Bonds, equities, commodities – now short-term real estate loans are the latest offering from billionaire money manager Jeffrey Gundlach’s fast-growing investment firm.
His DoubleLine Capital announced last week that it is partnering with fellow downtown L.A. firm Thorofare Capital in a move that will give DoubleLine’s clients access to an exclusive pool of short-term real estate loans. With interest rates that can approach double digits, these loans are hot commodities for investors looking for yield.
Such loans are usually called bridge loans, as they’re designed to fill a gap until a borrower can secure cheaper, more conventional financing. For example, a borrower might take out a two-year bridge loan to acquire an empty office building, then replace that loan with a standard 10-year commercial property mortgage once tenants are in place.
Because there’s added risk – after all, there are reasons many banks won’t make these loans – lenders can charge relatively high rates for bridge loans. For example, Lone Oak Fund, a private Brentwood bridge lender, charges borrowers rates that range from 7.9 percent to 9.9 percent and maxes out at a 60 percent loan-to-value ratio. Since standard commercial mortgages are often in the 5 percent-6 percent range, those higher rates have naturally attracted the attention of investors desperate to find yield anywhere.

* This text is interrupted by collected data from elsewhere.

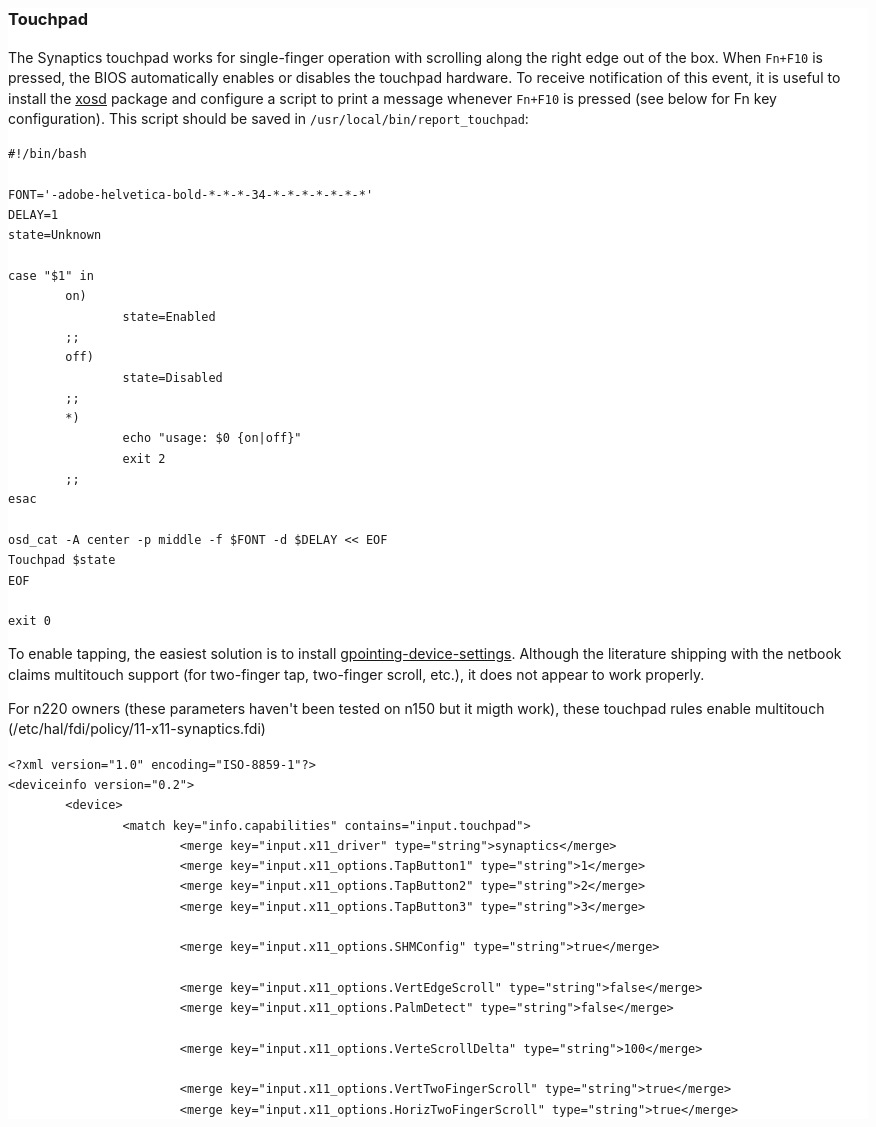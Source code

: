 ### Touchpad

The Synaptics touchpad works for single-finger operation with scrolling along the right edge out of the box. When `Fn+F10` is pressed, the BIOS automatically enables or disables the touchpad hardware. To receive notification of this event, it is useful to install the [xosd](https://www.archlinux.org/packages/?name=xosd) package and configure a script to print a message whenever `Fn+F10` is pressed (see below for Fn key configuration). This script should be saved in `/usr/local/bin/report_touchpad`:

```
#!/bin/bash

FONT='-adobe-helvetica-bold-*-*-*-34-*-*-*-*-*-*-*'
DELAY=1
state=Unknown

case "$1" in
        on)
                state=Enabled
        ;;
        off)
                state=Disabled
        ;;
        *)
                echo "usage: $0 {on|off}"
                exit 2
        ;;
esac

osd_cat -A center -p middle -f $FONT -d $DELAY << EOF
Touchpad $state
EOF

exit 0

```

To enable tapping, the easiest solution is to install [gpointing-device-settings](https://www.archlinux.org/packages/?name=gpointing-device-settings). Although the literature shipping with the netbook claims multitouch support (for two-finger tap, two-finger scroll, etc.), it does not appear to work properly.

For n220 owners (these parameters haven't been tested on n150 but it migth work), these touchpad rules enable multitouch (/etc/hal/fdi/policy/11-x11-synaptics.fdi)

```
<?xml version="1.0" encoding="ISO-8859-1"?>
<deviceinfo version="0.2">
        <device>
                <match key="info.capabilities" contains="input.touchpad">
                        <merge key="input.x11_driver" type="string">synaptics</merge>
                        <merge key="input.x11_options.TapButton1" type="string">1</merge>
                        <merge key="input.x11_options.TapButton2" type="string">2</merge>
                        <merge key="input.x11_options.TapButton3" type="string">3</merge>

                        <merge key="input.x11_options.SHMConfig" type="string">true</merge>

                        <merge key="input.x11_options.VertEdgeScroll" type="string">false</merge>
                        <merge key="input.x11_options.PalmDetect" type="string">false</merge>

                        <merge key="input.x11_options.VerteScrollDelta" type="string">100</merge>

                        <merge key="input.x11_options.VertTwoFingerScroll" type="string">true</merge>
                        <merge key="input.x11_options.HorizTwoFingerScroll" type="string">true</merge>
```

Gary Mozer, principal at George Smith Partners, a Century City firm that lines up financing for real estate transactions, said DoubleLine is just the latest firm to step into the bridge-lending market, and that all the competition has pushed down the rates lenders can command.
“The banks, the life insurance companies, debt funds and Wall Street are all playing in the arena,” he said. “With that much competition, the pricing has gone down and the proceeds have increased.”
Even with lower rates, bridge loans still offer attractive yields for investors, said Morris Chen, a DoubleLine portfolio manager who leads the firm’s commercial real estate team. He said today’s white-hot real estate market provides plenty of opportunities for Thorofare to find borrowers.
“There’s ample supply for us to choose from,” he said.
Under the new partnership, Thorofare will underwrite and originate middle-market commercial real estate loans with terms of between two and five years, and with principal balances ranging from $5 million to $20 million.
DoubleLine will then buy the loans for its clients who have accounts managed under the firm’s Opportunistic CRE Debt strategy. The firm has more than $5 billion invested in commercial mortgage-backed securities, a fraction of the more than $73 billion in assets under management it has amassed since 2009, when Gundlach founded the firm just days after he was fired by rival money manager TCW Group.